I think it is an interesting

BryceK18's picture
Submitted by BryceK18 on Thu, 2015-03-12 18:22.

I think it is an interesting idea, but I am not sure it would really work. Though athletics are very demanding, education in other subjects is also very important. My main concern would be when an athlete gets injured. Say one student has been going to this purely athletic high school for four years and is in his/her final year. Then they manage to get themselves horrendously injured and will not be able to play for a year. Taking a year off of a sport can really set someone back in performance, and compared to the other students at this school, they are simply not competitive anymore. So what now? They are not competitive in their sport, so can they study science for instance? Yes, but only if they start with freshman science, and work their way all the way up to a university level. At this athletic high school, there are no academics so they would have to start as a freshman at a normal high school. I think that would be incredibly embarrassing and humiliating.
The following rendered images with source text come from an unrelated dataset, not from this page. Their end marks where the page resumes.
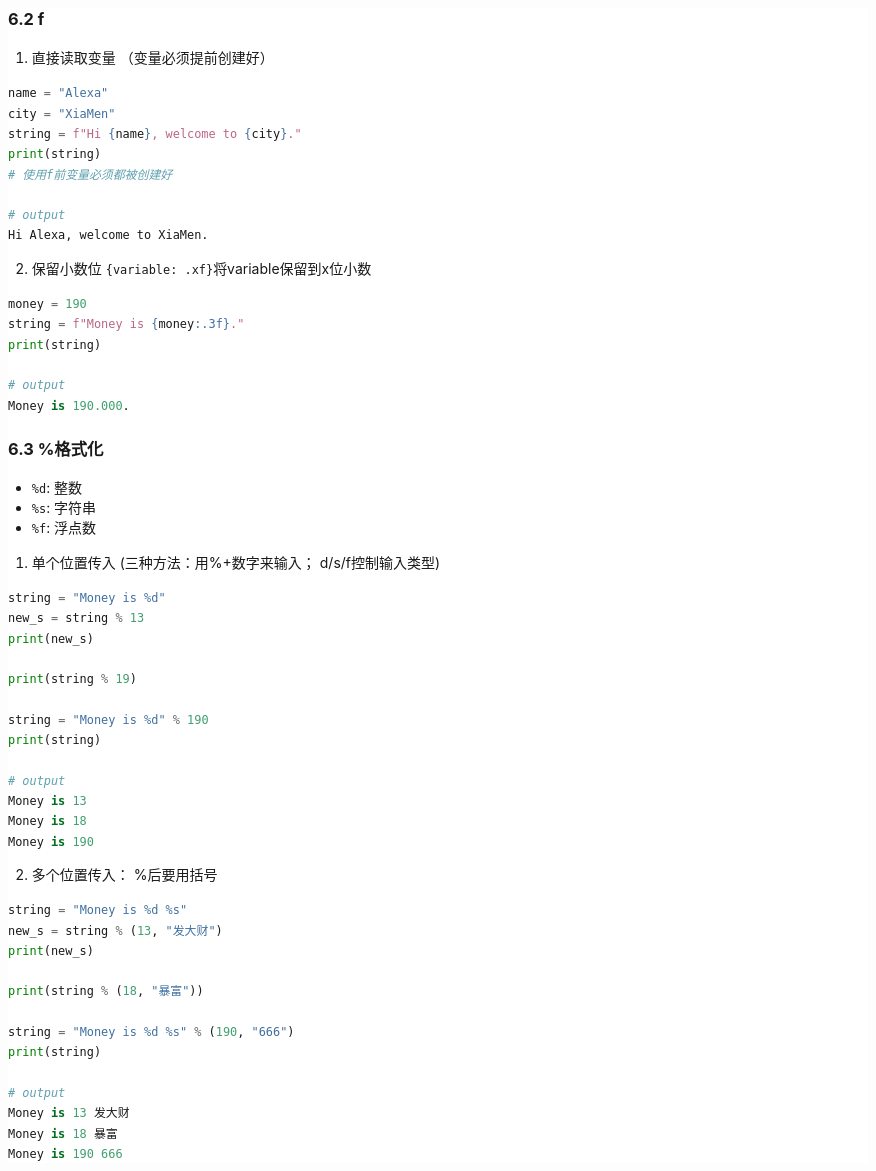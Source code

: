 ### 6.2 f

1. 直接读取变量 （变量必须提前创建好）

```python
name = "Alexa"
city = "XiaMen"
string = f"Hi {name}, welcome to {city}."
print(string)
# 使用f前变量必须都被创建好

# output
Hi Alexa, welcome to XiaMen.
```

2. 保留小数位 `{variable: .xf}`将variable保留到x位小数

```python
money = 190
string = f"Money is {money:.3f}."
print(string)

# output
Money is 190.000.
```

### 6.3 %格式化

- `%d`: 整数
- `%s`: 字符串
- `%f`: 浮点数

1. 单个位置传入 (三种方法：用%+数字来输入； d/s/f控制输入类型)

```python
string = "Money is %d"
new_s = string % 13
print(new_s)

print(string % 19)

string = "Money is %d" % 190
print(string)

# output
Money is 13 
Money is 18 
Money is 190 
```

2. 多个位置传入： %后要用括号

```python
string = "Money is %d %s"
new_s = string % (13, "发大财")
print(new_s)

print(string % (18, "暴富"))

string = "Money is %d %s" % (190, "666")
print(string)

# output
Money is 13 发大财
Money is 18 暴富
Money is 190 666
```

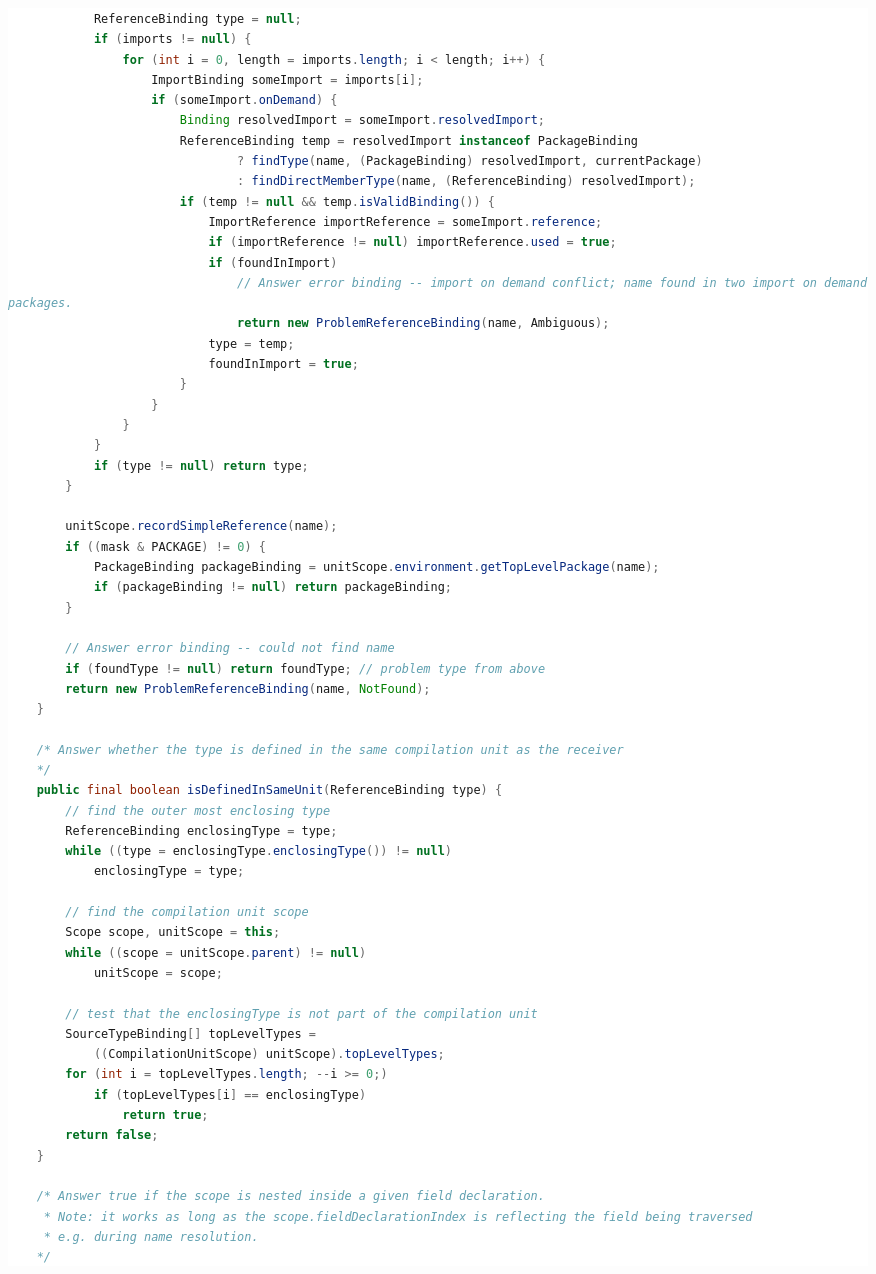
 ```java
			ReferenceBinding type = null;
			if (imports != null) {
				for (int i = 0, length = imports.length; i < length; i++) {
					ImportBinding someImport = imports[i];
					if (someImport.onDemand) {
						Binding resolvedImport = someImport.resolvedImport;
						ReferenceBinding temp = resolvedImport instanceof PackageBinding
								? findType(name, (PackageBinding) resolvedImport, currentPackage)
								: findDirectMemberType(name, (ReferenceBinding) resolvedImport);
						if (temp != null && temp.isValidBinding()) {
							ImportReference importReference = someImport.reference;
							if (importReference != null) importReference.used = true;
							if (foundInImport)
								// Answer error binding -- import on demand conflict; name found in two import on demand packages.
								return new ProblemReferenceBinding(name, Ambiguous);
							type = temp;
							foundInImport = true;
						}
					}
				}
			}
			if (type != null) return type;
		}

		unitScope.recordSimpleReference(name);
		if ((mask & PACKAGE) != 0) {
			PackageBinding packageBinding = unitScope.environment.getTopLevelPackage(name);
			if (packageBinding != null) return packageBinding;
		}

		// Answer error binding -- could not find name
		if (foundType != null) return foundType; // problem type from above
		return new ProblemReferenceBinding(name, NotFound);
	}

	/* Answer whether the type is defined in the same compilation unit as the receiver
	*/
	public final boolean isDefinedInSameUnit(ReferenceBinding type) {
		// find the outer most enclosing type
		ReferenceBinding enclosingType = type;
		while ((type = enclosingType.enclosingType()) != null)
			enclosingType = type;

		// find the compilation unit scope
		Scope scope, unitScope = this;
		while ((scope = unitScope.parent) != null)
			unitScope = scope;

		// test that the enclosingType is not part of the compilation unit
		SourceTypeBinding[] topLevelTypes =
			((CompilationUnitScope) unitScope).topLevelTypes;
		for (int i = topLevelTypes.length; --i >= 0;)
			if (topLevelTypes[i] == enclosingType)
				return true;
		return false;
	}

	/* Answer true if the scope is nested inside a given field declaration.
     * Note: it works as long as the scope.fieldDeclarationIndex is reflecting the field being traversed 
     * e.g. during name resolution.
	*/
```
However, if this school incorporated academics in on the side, but primarily focused on sports I think this could work. The student would still get basic academic education as a backup, but they could still practice their sport more than most.

Extensions on their homework might work, but then a student might fall behind in a subject, so they would have to make sure they are caught up at the beginning of every week, or something along those lines.

I agree, it would be

Submitted by nworba on Fri, 2015-03-13 11:59.

I agree, it would be incredibly humiliating to take a freshman class as a senior. I like your idea that a basic education is needed.

Throwing aside academics in

landayc18's picture
Submitted by landayc18 on Fri, 2015-03-13 12:04.

Throwing aside academics in favor of physical regime presents a plethora of interesting and absolutely fascinating ethics and future thinking issues.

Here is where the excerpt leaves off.